Dataset records
====================
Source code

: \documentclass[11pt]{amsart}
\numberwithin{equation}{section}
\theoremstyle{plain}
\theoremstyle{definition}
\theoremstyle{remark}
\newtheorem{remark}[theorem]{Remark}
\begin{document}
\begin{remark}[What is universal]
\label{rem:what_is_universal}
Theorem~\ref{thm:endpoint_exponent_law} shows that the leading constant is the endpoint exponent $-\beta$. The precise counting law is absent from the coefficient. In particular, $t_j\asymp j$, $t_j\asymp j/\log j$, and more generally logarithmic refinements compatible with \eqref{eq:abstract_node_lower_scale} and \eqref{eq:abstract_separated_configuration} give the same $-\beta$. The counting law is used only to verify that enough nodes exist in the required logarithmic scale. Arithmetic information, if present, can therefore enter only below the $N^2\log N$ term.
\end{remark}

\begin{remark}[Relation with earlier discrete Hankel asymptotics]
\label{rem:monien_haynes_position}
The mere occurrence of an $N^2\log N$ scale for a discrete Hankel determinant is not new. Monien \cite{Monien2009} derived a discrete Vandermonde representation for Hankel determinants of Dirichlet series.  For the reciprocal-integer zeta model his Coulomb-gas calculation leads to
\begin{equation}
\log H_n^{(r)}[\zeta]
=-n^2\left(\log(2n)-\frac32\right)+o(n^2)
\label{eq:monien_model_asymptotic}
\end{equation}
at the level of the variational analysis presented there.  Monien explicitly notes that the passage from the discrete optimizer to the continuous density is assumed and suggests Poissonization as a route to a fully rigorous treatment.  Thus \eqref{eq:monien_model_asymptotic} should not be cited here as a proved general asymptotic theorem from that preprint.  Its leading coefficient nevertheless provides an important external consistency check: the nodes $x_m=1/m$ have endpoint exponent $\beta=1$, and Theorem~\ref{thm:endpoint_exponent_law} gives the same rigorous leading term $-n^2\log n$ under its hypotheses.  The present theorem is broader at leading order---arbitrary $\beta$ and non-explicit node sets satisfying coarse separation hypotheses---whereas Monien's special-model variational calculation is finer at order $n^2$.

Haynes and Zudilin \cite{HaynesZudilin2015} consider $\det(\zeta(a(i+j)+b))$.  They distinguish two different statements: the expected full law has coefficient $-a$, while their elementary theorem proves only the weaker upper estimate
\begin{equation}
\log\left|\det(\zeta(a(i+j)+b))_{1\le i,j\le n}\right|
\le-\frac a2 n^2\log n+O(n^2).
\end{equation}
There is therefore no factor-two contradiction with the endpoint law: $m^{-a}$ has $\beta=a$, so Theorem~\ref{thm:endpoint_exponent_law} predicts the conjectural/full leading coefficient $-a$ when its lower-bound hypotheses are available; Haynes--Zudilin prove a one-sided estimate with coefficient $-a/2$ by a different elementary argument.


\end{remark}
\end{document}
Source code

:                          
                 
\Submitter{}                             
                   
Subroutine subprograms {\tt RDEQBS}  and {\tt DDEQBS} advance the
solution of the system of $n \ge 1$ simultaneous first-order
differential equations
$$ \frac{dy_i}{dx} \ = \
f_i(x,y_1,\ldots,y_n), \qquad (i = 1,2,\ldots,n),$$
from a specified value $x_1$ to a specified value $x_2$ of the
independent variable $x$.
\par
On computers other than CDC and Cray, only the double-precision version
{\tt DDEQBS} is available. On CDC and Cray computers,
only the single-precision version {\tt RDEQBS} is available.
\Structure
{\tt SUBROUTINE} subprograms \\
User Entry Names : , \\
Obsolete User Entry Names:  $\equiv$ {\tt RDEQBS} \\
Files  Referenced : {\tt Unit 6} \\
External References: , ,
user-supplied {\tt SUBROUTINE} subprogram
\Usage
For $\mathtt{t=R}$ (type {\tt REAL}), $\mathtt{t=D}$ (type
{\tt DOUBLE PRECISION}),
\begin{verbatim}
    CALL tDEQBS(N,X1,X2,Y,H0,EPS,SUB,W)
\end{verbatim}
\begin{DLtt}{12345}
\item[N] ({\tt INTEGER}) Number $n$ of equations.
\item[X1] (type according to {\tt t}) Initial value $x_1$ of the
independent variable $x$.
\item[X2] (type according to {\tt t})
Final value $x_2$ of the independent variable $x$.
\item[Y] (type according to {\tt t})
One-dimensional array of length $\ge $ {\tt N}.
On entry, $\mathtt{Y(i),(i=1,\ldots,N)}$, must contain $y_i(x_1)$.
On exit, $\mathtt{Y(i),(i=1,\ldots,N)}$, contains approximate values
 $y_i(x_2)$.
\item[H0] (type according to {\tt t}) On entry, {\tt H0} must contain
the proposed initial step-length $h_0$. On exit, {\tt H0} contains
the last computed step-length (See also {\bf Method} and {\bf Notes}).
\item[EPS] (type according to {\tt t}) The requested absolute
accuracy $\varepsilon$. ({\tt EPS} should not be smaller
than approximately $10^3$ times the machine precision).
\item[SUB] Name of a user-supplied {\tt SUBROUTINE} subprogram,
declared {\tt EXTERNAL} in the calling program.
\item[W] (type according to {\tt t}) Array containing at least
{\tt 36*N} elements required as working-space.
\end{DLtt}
====================
Work request
Please write out the whole listing once more, exactly.

Result for this exercise
Source code

: \documentclass[11pt]{amsart}
\numberwithin{equation}{section}
\theoremstyle{plain}
\theoremstyle{definition}
\theoremstyle{remark}
\newtheorem{remark}[theorem]{Remark}
\begin{document}
\begin{remark}[What is universal]
\label{rem:what_is_universal}
Theorem~\ref{thm:endpoint_exponent_law} shows that the leading constant is the endpoint exponent $-\beta$. The precise counting law is absent from the coefficient. In particular, $t_j\asymp j$, $t_j\asymp j/\log j$, and more generally logarithmic refinements compatible with \eqref{eq:abstract_node_lower_scale} and \eqref{eq:abstract_separated_configuration} give the same $-\beta$. The counting law is used only to verify that enough nodes exist in the required logarithmic scale. Arithmetic information, if present, can therefore enter only below the $N^2\log N$ term.
\end{remark}

\begin{remark}[Relation with earlier discrete Hankel asymptotics]
\label{rem:monien_haynes_position}
The mere occurrence of an $N^2\log N$ scale for a discrete Hankel determinant is not new. Monien \cite{Monien2009} derived a discrete Vandermonde representation for Hankel determinants of Dirichlet series.  For the reciprocal-integer zeta model his Coulomb-gas calculation leads to
\begin{equation}
\log H_n^{(r)}[\zeta]
=-n^2\left(\log(2n)-\frac32\right)+o(n^2)
\label{eq:monien_model_asymptotic}
\end{equation}
at the level of the variational analysis presented there.  Monien explicitly notes that the passage from the discrete optimizer to the continuous density is assumed and suggests Poissonization as a route to a fully rigorous treatment.  Thus \eqref{eq:monien_model_asymptotic} should not be cited here as a proved general asymptotic theorem from that preprint.  Its leading coefficient nevertheless provides an important external consistency check: the nodes $x_m=1/m$ have endpoint exponent $\beta=1$, and Theorem~\ref{thm:endpoint_exponent_law} gives the same rigorous leading term $-n^2\log n$ under its hypotheses.  The present theorem is broader at leading order---arbitrary $\beta$ and non-explicit node sets satisfying coarse separation hypotheses---whereas Monien's special-model variational calculation is finer at order $n^2$.

Haynes and Zudilin \cite{HaynesZudilin2015} consider $\det(\zeta(a(i+j)+b))$.  They distinguish two different statements: the expected full law has coefficient $-a$, while their elementary theorem proves only the weaker upper estimate
\begin{equation}
\log\left|\det(\zeta(a(i+j)+b))_{1\le i,j\le n}\right|
\le-\frac a2 n^2\log n+O(n^2).
\end{equation}
There is therefore no factor-two contradiction with the endpoint law: $m^{-a}$ has $\beta=a$, so Theorem~\ref{thm:endpoint_exponent_law} predicts the conjectural/full leading coefficient $-a$ when its lower-bound hypotheses are available; Haynes--Zudilin prove a one-sided estimate with coefficient $-a/2$ by a different elementary argument.


\end{remark}
\end{document}
Source code

:                          
                 
\Submitter{}                             
                   
Subroutine subprograms {\tt RDEQBS}  and {\tt DDEQBS} advance the
solution of the system of $n \ge 1$ simultaneous first-order
differential equations
$$ \frac{dy_i}{dx} \ = \
f_i(x,y_1,\ldots,y_n), \qquad (i = 1,2,\ldots,n),$$
from a specified value $x_1$ to a specified value $x_2$ of the
independent variable $x$.
\par
On computers other than CDC and Cray, only the double-precision version
{\tt DDEQBS} is available. On CDC and Cray computers,
only the single-precision version {\tt RDEQBS} is available.
\Structure
{\tt SUBROUTINE} subprograms \\
User Entry Names : , \\
Obsolete User Entry Names:  $\equiv$ {\tt RDEQBS} \\
Files  Referenced : {\tt Unit 6} \\
External References: , ,
user-supplied {\tt SUBROUTINE} subprogram
\Usage
For $\mathtt{t=R}$ (type {\tt REAL}), $\mathtt{t=D}$ (type
{\tt DOUBLE PRECISION}),
\begin{verbatim}
    CALL tDEQBS(N,X1,X2,Y,H0,EPS,SUB,W)
\end{verbatim}
\begin{DLtt}{12345}
\item[N] ({\tt INTEGER}) Number $n$ of equations.
\item[X1] (type according to {\tt t}) Initial value $x_1$ of the
independent variable $x$.
\item[X2] (type according to {\tt t})
Final value $x_2$ of the independent variable $x$.
\item[Y] (type according to {\tt t})
One-dimensional array of length $\ge $ {\tt N}.
On entry, $\mathtt{Y(i),(i=1,\ldots,N)}$, must contain $y_i(x_1)$.
On exit, $\mathtt{Y(i),(i=1,\ldots,N)}$, contains approximate values
 $y_i(x_2)$.
\item[H0] (type according to {\tt t}) On entry, {\tt H0} must contain
the proposed initial step-length $h_0$. On exit, {\tt H0} contains
the last computed step-length (See also {\bf Method} and {\bf Notes}).
\item[EPS] (type according to {\tt t}) The requested absolute
accuracy $\varepsilon$. ({\tt EPS} should not be smaller
than approximately $10^3$ times the machine precision).
\item[SUB] Name of a user-supplied {\tt SUBROUTINE} subprogram,
declared {\tt EXTERNAL} in the calling program.
\item[W] (type according to {\tt t}) Array containing at least
{\tt 36*N} elements required as working-space.
\end{DLtt}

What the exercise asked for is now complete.